Work item — Each of the lines from the one that contains "Endpoint | Descripción |" to the end of the entries below should be output exactly.

The data —
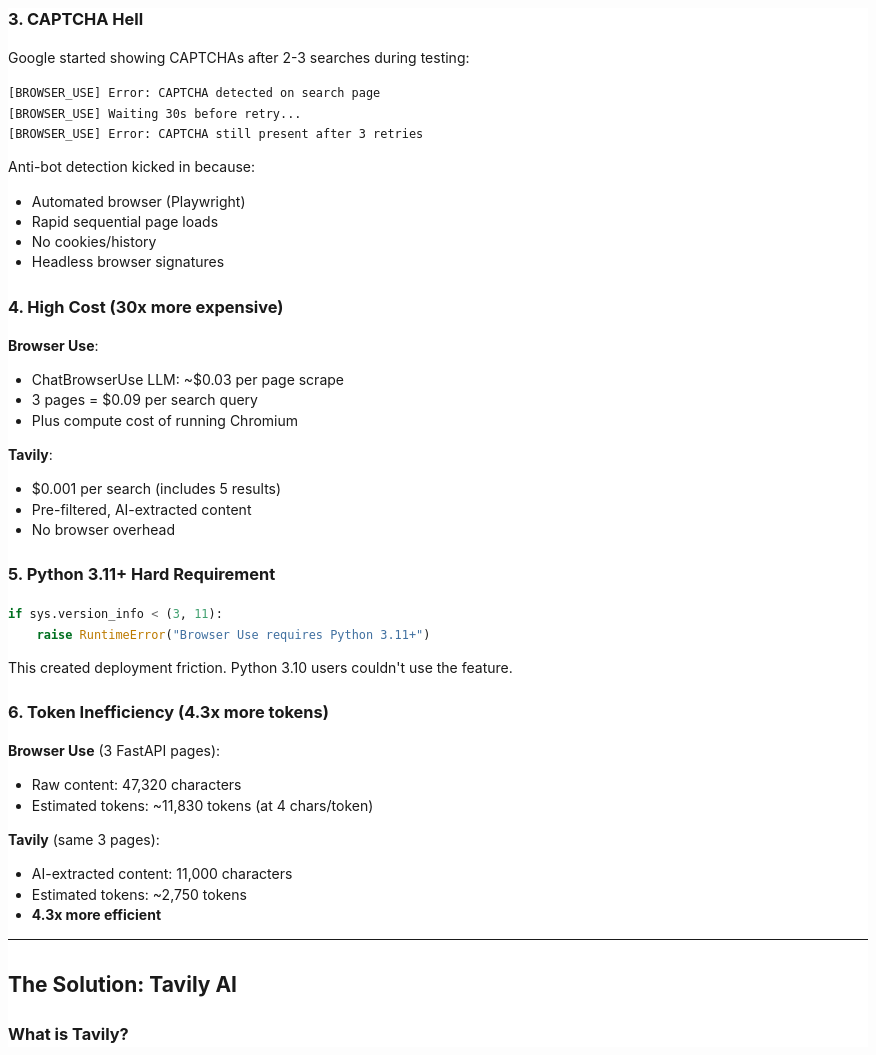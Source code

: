 ### 3. **CAPTCHA Hell**

Google started showing CAPTCHAs after 2-3 searches during testing:

```
[BROWSER_USE] Error: CAPTCHA detected on search page
[BROWSER_USE] Waiting 30s before retry...
[BROWSER_USE] Error: CAPTCHA still present after 3 retries
```

Anti-bot detection kicked in because:
- Automated browser (Playwright)
- Rapid sequential page loads
- No cookies/history
- Headless browser signatures

### 4. **High Cost** (30x more expensive)

**Browser Use**:
- ChatBrowserUse LLM: ~$0.03 per page scrape
- 3 pages = $0.09 per search query
- Plus compute cost of running Chromium

**Tavily**:
- $0.001 per search (includes 5 results)
- Pre-filtered, AI-extracted content
- No browser overhead

### 5. **Python 3.11+ Hard Requirement**

```python
if sys.version_info < (3, 11):
    raise RuntimeError("Browser Use requires Python 3.11+")
```

This created deployment friction. Python 3.10 users couldn't use the feature.

### 6. **Token Inefficiency** (4.3x more tokens)

**Browser Use** (3 FastAPI pages):
- Raw content: 47,320 characters
- Estimated tokens: ~11,830 tokens (at 4 chars/token)

**Tavily** (same 3 pages):
- AI-extracted content: 11,000 characters
- Estimated tokens: ~2,750 tokens
- **4.3x more efficient**

---

## The Solution: Tavily AI

### What is Tavily?
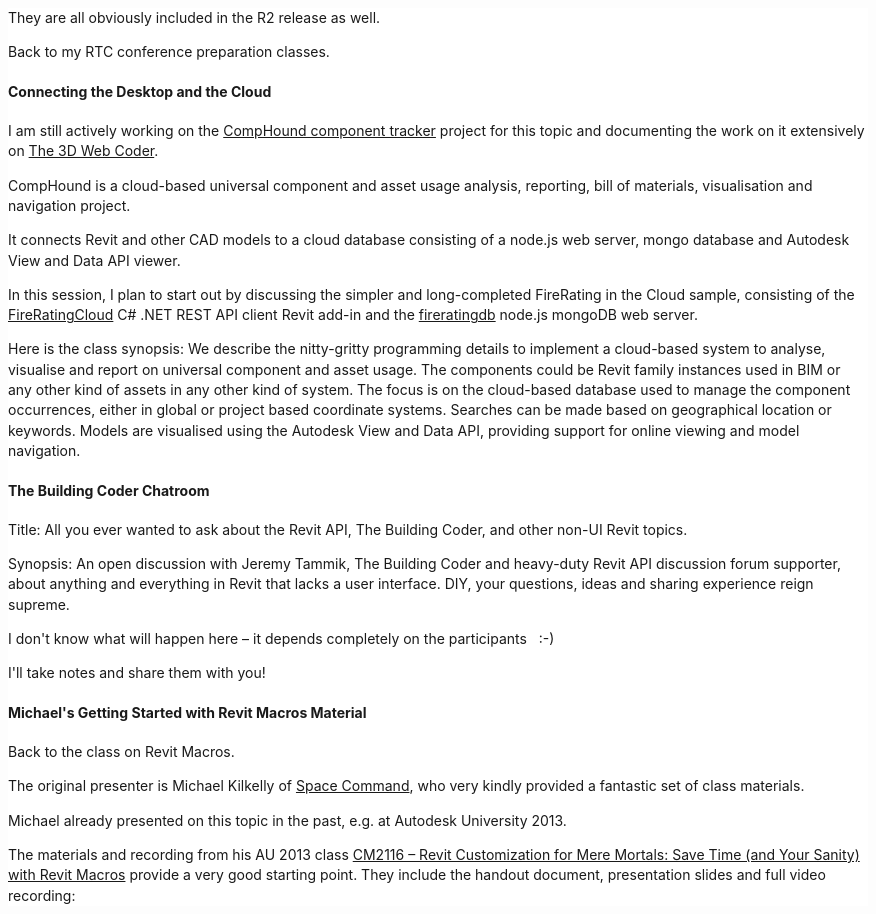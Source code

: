 They are all obviously included in the R2 release as well.

Back to my RTC conference preparation classes.


#### <a name="5"></a>Connecting the Desktop and the Cloud

I am still actively working on
the [CompHound component tracker](https://github.com/CompHound/CompHound.github.io) project
for this topic and documenting the work on it extensively
on [The 3D Web Coder](http://the3dwebcoder.typepad.com).

CompHound is a cloud-based universal component and asset usage analysis, reporting, bill of materials, visualisation and navigation project.

It connects Revit and other CAD models to a cloud database consisting of a node.js web server, mongo database and Autodesk View and Data API viewer.

In this session, I plan to start out by discussing the simpler and long-completed FireRating in the Cloud sample, consisting of
the [FireRatingCloud](https://github.com/jeremytammik/FireRatingCloud) C# .NET REST API client Revit add-in and
the [fireratingdb](https://github.com/jeremytammik/firerating) node.js mongoDB web server.

Here is the class synopsis: We describe the nitty-gritty programming details to implement a cloud-based system to analyse, visualise and report on universal component and asset usage. The components could be Revit family instances used in BIM or any other kind of assets in any other kind of system. The focus is on the cloud-based database used to manage the component occurrences, either in global or project based coordinate systems. Searches can be made based on geographical location or keywords. Models are visualised using the Autodesk View and Data API, providing support for online viewing and model navigation.



#### <a name="6"></a>The Building Coder Chatroom

Title: All you ever wanted to ask about the Revit API, The Building Coder, and other non-UI Revit topics.

Synopsis: An open discussion with Jeremy Tammik, The Building Coder and heavy-duty Revit API discussion forum supporter, about anything and everything in Revit that lacks a user interface. DIY, your questions, ideas and sharing experience reign supreme.

I don't know what will happen here &ndash; it depends completely on the participants &nbsp; :-)

I'll take notes and share them with you!



#### <a name="7"></a>Michael's Getting Started with Revit Macros Material

Back to the class on Revit Macros.

The original presenter is Michael Kilkelly of [Space Command](http://spacecmd.com), who very kindly provided a fantastic set of class materials.

Michael already presented on this topic in the past, e.g. at Autodesk University 2013.

The materials and recording from his AU 2013
class [CM2116 &ndash; Revit Customization for Mere Mortals: Save Time (and Your Sanity) with Revit Macros](http://au.autodesk.com/au-online/classes-on-demand/class-catalog/2013/revit-for-architects/cm2116) provide
a very good starting point. They include the handout document, presentation slides and full video recording:
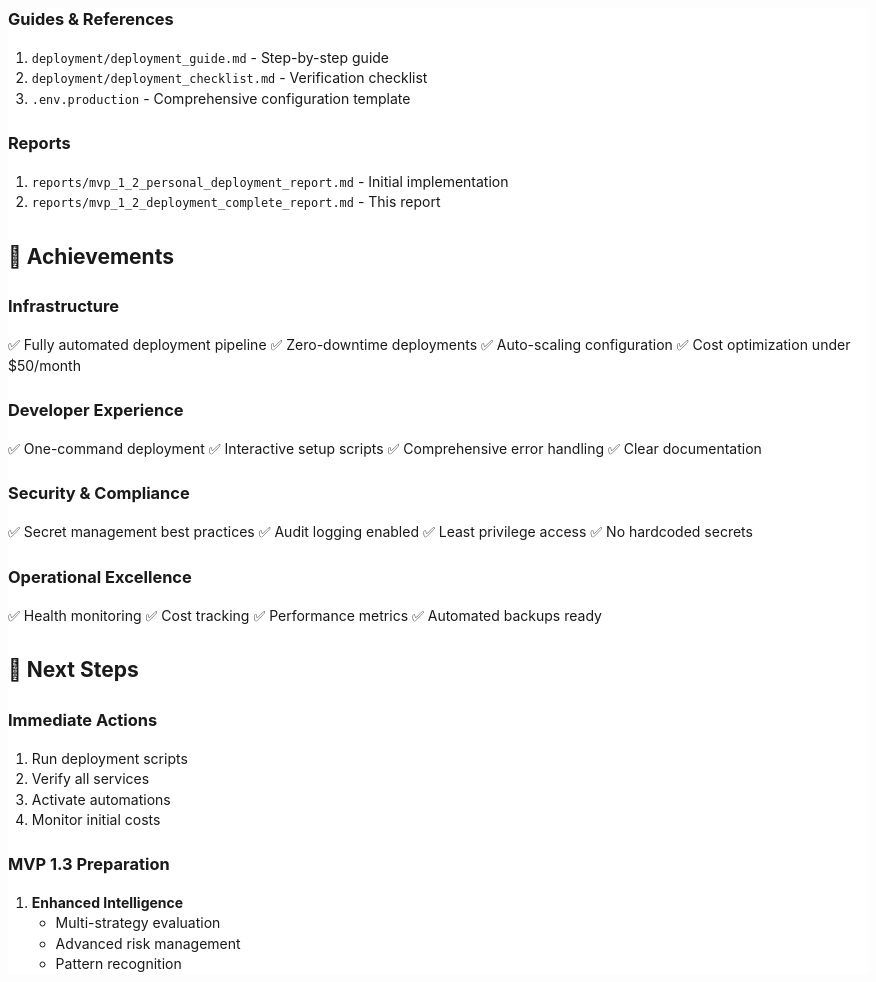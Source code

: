 ### Guides & References
1. `deployment/deployment_guide.md` - Step-by-step guide
2. `deployment/deployment_checklist.md` - Verification checklist
3. `.env.production` - Comprehensive configuration template

### Reports
1. `reports/mvp_1_2_personal_deployment_report.md` - Initial implementation
2. `reports/mvp_1_2_deployment_complete_report.md` - This report

## 🎉 Achievements

### Infrastructure
✅ Fully automated deployment pipeline
✅ Zero-downtime deployments
✅ Auto-scaling configuration
✅ Cost optimization under $50/month

### Developer Experience
✅ One-command deployment
✅ Interactive setup scripts
✅ Comprehensive error handling
✅ Clear documentation

### Security & Compliance
✅ Secret management best practices
✅ Audit logging enabled
✅ Least privilege access
✅ No hardcoded secrets

### Operational Excellence
✅ Health monitoring
✅ Cost tracking
✅ Performance metrics
✅ Automated backups ready

## 🔄 Next Steps

### Immediate Actions
1. Run deployment scripts
2. Verify all services
3. Activate automations
4. Monitor initial costs

### MVP 1.3 Preparation
1. **Enhanced Intelligence**
   - Multi-strategy evaluation
   - Advanced risk management
   - Pattern recognition
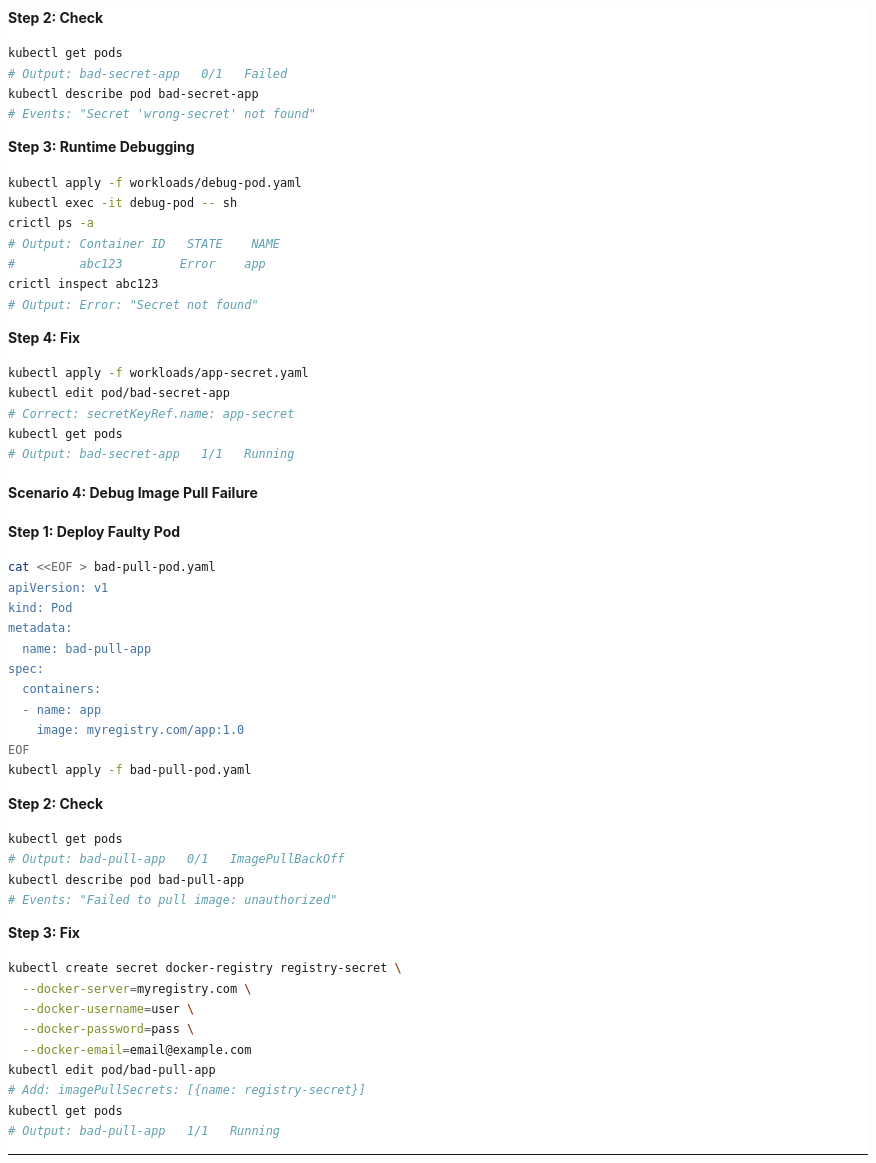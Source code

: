 **Step 2: Check**
```bash
kubectl get pods
# Output: bad-secret-app   0/1   Failed
kubectl describe pod bad-secret-app
# Events: "Secret 'wrong-secret' not found"
```

**Step 3: Runtime Debugging**
```bash
kubectl apply -f workloads/debug-pod.yaml
kubectl exec -it debug-pod -- sh
crictl ps -a
# Output: Container ID   STATE    NAME
#         abc123        Error    app
crictl inspect abc123
# Output: Error: "Secret not found"
```

**Step 4: Fix**
```bash
kubectl apply -f workloads/app-secret.yaml
kubectl edit pod/bad-secret-app
# Correct: secretKeyRef.name: app-secret
kubectl get pods
# Output: bad-secret-app   1/1   Running
```

#### Scenario 4: Debug Image Pull Failure
**Step 1: Deploy Faulty Pod**
```bash
cat <<EOF > bad-pull-pod.yaml
apiVersion: v1
kind: Pod
metadata:
  name: bad-pull-app
spec:
  containers:
  - name: app
    image: myregistry.com/app:1.0
EOF
kubectl apply -f bad-pull-pod.yaml
```

**Step 2: Check**
```bash
kubectl get pods
# Output: bad-pull-app   0/1   ImagePullBackOff
kubectl describe pod bad-pull-app
# Events: "Failed to pull image: unauthorized"
```

**Step 3: Fix**
```bash
kubectl create secret docker-registry registry-secret \
  --docker-server=myregistry.com \
  --docker-username=user \
  --docker-password=pass \
  --docker-email=email@example.com
kubectl edit pod/bad-pull-app
# Add: imagePullSecrets: [{name: registry-secret}]
kubectl get pods
# Output: bad-pull-app   1/1   Running
```

---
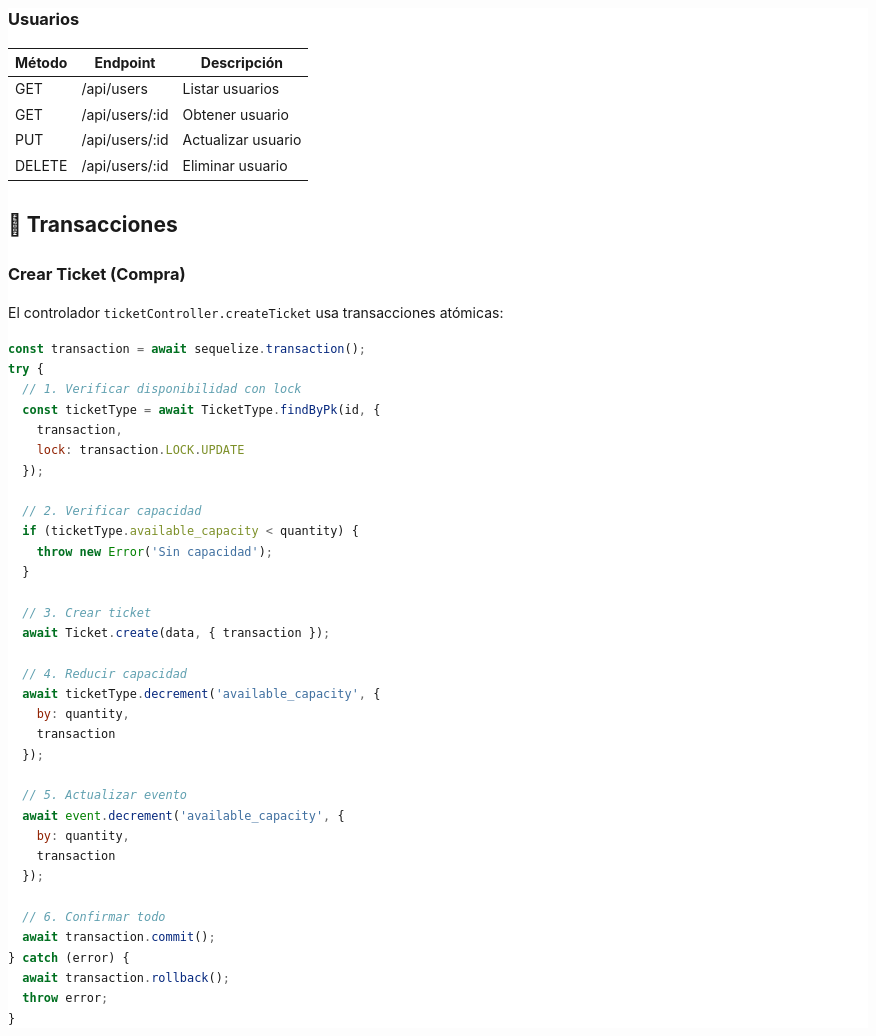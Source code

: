 ### Usuarios

| Método | Endpoint | Descripción |
|--------|----------|-------------|
| GET | /api/users | Listar usuarios |
| GET | /api/users/:id | Obtener usuario |
| PUT | /api/users/:id | Actualizar usuario |
| DELETE | /api/users/:id | Eliminar usuario |

## 💾 Transacciones

### Crear Ticket (Compra)

El controlador `ticketController.createTicket` usa transacciones atómicas:

```javascript
const transaction = await sequelize.transaction();
try {
  // 1. Verificar disponibilidad con lock
  const ticketType = await TicketType.findByPk(id, {
    transaction,
    lock: transaction.LOCK.UPDATE
  });
  
  // 2. Verificar capacidad
  if (ticketType.available_capacity < quantity) {
    throw new Error('Sin capacidad');
  }
  
  // 3. Crear ticket
  await Ticket.create(data, { transaction });
  
  // 4. Reducir capacidad
  await ticketType.decrement('available_capacity', {
    by: quantity,
    transaction
  });
  
  // 5. Actualizar evento
  await event.decrement('available_capacity', {
    by: quantity,
    transaction
  });
  
  // 6. Confirmar todo
  await transaction.commit();
} catch (error) {
  await transaction.rollback();
  throw error;
}
```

Your solution —
| Método | Endpoint | Descripción |
|--------|----------|-------------|
| GET | /api/users | Listar usuarios |
| GET | /api/users/:id | Obtener usuario |
| PUT | /api/users/:id | Actualizar usuario |
| DELETE | /api/users/:id | Eliminar usuario |

## 💾 Transacciones

### Crear Ticket (Compra)

El controlador `ticketController.createTicket` usa transacciones atómicas:

```javascript
const transaction = await sequelize.transaction();
try {
  // 1. Verificar disponibilidad con lock
  const ticketType = await TicketType.findByPk(id, {
    transaction,
    lock: transaction.LOCK.UPDATE
  });
  
  // 2. Verificar capacidad
  if (ticketType.available_capacity < quantity) {
    throw new Error('Sin capacidad');
  }
  
  // 3. Crear ticket
  await Ticket.create(data, { transaction });
  
  // 4. Reducir capacidad
  await ticketType.decrement('available_capacity', {
    by: quantity,
    transaction
  });
  
  // 5. Actualizar evento
  await event.decrement('available_capacity', {
    by: quantity,
    transaction
  });
  
  // 6. Confirmar todo
  await transaction.commit();
} catch (error) {
  await transaction.rollback();
  throw error;
}
```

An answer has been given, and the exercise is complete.